What you will do> Check each line below for the word "down". Then give only how many lines have it.

Extracted records:
§

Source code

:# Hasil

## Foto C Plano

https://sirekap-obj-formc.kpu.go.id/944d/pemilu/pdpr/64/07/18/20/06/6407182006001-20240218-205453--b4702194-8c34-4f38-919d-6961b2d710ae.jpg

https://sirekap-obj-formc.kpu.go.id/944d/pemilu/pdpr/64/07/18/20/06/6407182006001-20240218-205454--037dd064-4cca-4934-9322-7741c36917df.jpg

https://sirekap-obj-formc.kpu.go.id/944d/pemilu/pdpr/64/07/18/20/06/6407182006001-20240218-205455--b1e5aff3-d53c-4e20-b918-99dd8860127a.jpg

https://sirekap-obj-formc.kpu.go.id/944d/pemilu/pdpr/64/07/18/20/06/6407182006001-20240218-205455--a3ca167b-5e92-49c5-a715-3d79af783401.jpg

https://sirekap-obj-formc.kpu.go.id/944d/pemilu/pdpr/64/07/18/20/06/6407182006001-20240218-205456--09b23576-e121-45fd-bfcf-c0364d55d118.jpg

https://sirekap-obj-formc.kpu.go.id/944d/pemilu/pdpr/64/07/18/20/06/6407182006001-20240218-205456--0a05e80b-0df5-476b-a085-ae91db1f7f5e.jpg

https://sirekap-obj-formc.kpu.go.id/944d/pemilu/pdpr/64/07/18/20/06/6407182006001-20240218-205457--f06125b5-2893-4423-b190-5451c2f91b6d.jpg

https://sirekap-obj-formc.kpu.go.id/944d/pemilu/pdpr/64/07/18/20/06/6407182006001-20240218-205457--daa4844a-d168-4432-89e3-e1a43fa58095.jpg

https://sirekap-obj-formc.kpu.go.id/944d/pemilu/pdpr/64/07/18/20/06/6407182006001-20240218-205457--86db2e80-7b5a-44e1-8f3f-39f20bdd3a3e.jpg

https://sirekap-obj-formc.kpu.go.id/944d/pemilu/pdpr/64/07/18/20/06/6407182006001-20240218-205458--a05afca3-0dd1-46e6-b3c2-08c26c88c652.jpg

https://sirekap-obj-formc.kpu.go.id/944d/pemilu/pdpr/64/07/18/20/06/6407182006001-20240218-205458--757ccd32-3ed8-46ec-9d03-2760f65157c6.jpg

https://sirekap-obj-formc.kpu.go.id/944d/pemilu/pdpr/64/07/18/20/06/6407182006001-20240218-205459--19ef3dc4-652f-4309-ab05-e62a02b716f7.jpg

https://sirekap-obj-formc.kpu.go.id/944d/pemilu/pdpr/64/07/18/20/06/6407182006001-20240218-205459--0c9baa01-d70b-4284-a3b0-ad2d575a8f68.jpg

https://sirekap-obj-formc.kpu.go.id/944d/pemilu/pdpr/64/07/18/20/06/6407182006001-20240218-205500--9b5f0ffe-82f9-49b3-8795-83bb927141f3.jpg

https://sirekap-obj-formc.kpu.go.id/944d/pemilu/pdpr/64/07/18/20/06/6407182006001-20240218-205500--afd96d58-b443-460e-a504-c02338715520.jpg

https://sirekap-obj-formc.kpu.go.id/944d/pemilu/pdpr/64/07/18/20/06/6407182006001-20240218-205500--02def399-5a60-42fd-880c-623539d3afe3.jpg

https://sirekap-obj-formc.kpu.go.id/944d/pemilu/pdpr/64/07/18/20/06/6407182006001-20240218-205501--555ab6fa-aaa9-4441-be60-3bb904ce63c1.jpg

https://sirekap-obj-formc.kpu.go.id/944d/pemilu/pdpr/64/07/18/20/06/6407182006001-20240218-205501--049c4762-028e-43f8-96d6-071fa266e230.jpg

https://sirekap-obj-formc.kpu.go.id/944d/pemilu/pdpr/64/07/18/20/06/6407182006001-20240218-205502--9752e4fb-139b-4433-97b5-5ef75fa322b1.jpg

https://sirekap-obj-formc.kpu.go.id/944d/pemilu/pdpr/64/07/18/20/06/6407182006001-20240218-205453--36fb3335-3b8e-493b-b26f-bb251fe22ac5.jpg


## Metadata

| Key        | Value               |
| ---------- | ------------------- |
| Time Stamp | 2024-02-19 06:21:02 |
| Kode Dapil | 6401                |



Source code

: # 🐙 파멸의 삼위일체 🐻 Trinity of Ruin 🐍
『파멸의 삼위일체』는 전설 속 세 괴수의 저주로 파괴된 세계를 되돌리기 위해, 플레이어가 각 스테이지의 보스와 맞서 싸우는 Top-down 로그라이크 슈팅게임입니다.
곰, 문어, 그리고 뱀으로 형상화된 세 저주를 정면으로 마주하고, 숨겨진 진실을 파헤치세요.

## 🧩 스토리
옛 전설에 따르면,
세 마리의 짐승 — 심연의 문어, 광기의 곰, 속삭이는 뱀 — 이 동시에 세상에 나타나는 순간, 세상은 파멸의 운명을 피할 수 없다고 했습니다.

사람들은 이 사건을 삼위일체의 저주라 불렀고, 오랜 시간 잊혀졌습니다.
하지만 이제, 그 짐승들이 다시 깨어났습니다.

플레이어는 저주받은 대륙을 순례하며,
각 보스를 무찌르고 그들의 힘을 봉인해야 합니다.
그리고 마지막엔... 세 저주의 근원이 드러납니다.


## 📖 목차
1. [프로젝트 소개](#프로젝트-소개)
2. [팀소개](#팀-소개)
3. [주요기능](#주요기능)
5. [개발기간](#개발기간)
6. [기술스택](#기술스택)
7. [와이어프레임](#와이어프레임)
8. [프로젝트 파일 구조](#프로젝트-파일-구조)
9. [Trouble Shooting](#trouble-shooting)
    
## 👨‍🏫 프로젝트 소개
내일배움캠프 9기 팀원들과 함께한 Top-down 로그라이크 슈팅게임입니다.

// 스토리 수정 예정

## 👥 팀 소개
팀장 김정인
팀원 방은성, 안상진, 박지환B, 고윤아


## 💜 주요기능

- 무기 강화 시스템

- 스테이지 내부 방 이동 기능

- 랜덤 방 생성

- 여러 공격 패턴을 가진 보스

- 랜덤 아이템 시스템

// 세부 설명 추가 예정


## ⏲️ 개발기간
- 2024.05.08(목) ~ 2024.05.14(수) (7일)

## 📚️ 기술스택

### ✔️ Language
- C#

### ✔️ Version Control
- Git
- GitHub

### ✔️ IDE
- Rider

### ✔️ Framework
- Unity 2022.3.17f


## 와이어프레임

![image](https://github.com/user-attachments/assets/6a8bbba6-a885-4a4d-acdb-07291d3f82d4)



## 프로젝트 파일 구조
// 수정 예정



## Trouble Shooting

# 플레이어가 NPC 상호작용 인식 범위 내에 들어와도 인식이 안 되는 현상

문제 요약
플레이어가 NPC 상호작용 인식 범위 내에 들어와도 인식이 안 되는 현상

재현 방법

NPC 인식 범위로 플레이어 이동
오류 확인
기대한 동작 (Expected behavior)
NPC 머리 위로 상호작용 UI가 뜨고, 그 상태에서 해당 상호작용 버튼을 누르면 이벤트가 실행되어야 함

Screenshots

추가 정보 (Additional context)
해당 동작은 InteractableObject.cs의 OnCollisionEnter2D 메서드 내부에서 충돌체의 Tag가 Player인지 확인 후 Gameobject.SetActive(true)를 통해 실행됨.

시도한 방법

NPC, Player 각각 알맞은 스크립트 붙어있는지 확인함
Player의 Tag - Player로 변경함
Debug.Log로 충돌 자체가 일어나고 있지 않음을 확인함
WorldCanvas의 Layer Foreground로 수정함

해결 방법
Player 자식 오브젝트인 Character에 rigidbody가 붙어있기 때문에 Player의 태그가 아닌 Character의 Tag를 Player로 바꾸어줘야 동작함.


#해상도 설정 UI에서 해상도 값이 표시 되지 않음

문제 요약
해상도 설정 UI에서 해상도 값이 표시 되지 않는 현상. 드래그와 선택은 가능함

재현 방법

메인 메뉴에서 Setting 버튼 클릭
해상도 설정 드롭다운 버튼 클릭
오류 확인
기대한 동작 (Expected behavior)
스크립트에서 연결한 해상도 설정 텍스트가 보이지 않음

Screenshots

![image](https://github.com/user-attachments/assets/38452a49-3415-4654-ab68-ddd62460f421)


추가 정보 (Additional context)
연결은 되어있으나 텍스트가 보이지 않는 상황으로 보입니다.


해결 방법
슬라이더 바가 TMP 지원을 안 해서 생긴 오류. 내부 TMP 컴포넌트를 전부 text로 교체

§

Your response> 2